Dataset content Block Start
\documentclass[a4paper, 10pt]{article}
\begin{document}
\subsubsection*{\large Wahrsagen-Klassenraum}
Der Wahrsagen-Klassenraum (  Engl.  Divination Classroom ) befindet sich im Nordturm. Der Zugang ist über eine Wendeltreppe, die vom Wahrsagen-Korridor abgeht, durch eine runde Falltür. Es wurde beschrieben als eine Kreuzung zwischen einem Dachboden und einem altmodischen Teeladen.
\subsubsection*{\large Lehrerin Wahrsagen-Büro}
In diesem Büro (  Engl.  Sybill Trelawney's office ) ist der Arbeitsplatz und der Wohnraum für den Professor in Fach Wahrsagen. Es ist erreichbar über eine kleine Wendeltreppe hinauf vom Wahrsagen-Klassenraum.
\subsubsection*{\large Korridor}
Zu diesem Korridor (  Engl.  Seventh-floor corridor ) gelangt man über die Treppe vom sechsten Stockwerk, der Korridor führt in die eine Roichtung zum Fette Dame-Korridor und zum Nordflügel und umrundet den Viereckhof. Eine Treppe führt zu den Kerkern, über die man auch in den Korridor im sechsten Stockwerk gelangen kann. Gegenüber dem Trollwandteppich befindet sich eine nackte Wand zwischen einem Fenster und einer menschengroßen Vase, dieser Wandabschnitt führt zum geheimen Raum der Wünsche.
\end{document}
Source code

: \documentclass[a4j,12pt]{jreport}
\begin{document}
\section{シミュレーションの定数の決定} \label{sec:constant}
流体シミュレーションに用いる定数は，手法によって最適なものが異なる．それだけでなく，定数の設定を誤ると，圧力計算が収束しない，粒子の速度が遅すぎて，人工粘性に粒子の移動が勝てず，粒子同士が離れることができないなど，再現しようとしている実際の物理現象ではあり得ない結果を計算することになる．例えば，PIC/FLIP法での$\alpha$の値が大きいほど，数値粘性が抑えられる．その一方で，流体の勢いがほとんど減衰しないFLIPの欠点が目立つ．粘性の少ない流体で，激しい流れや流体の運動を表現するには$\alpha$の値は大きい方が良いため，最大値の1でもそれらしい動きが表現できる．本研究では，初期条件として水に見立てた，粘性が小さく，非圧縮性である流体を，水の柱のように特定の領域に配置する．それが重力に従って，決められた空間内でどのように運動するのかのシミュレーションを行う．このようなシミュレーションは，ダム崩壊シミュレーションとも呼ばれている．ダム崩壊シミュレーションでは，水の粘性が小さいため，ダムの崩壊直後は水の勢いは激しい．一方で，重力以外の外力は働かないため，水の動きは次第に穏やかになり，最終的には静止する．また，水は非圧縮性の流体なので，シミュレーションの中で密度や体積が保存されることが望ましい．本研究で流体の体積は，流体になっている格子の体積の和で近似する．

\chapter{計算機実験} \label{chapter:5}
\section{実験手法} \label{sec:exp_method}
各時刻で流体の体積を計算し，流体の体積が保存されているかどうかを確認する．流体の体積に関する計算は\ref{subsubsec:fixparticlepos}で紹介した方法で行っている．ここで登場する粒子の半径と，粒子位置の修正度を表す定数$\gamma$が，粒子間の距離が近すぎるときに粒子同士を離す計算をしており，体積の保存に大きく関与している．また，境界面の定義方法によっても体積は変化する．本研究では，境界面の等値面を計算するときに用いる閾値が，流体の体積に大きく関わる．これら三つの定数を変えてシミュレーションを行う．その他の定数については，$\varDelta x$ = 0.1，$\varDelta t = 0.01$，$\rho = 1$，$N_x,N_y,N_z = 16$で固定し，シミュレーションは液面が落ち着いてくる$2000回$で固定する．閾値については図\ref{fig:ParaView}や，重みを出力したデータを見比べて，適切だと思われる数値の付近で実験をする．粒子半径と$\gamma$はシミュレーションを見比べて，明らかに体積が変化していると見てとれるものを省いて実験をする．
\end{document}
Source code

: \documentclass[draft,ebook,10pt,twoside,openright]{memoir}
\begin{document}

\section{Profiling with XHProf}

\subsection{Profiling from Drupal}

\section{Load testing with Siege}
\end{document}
Dataset content Block End
About this task:
Go through the listing and say how many lines contain the string "large", offering only the number.

Exercise solution:
3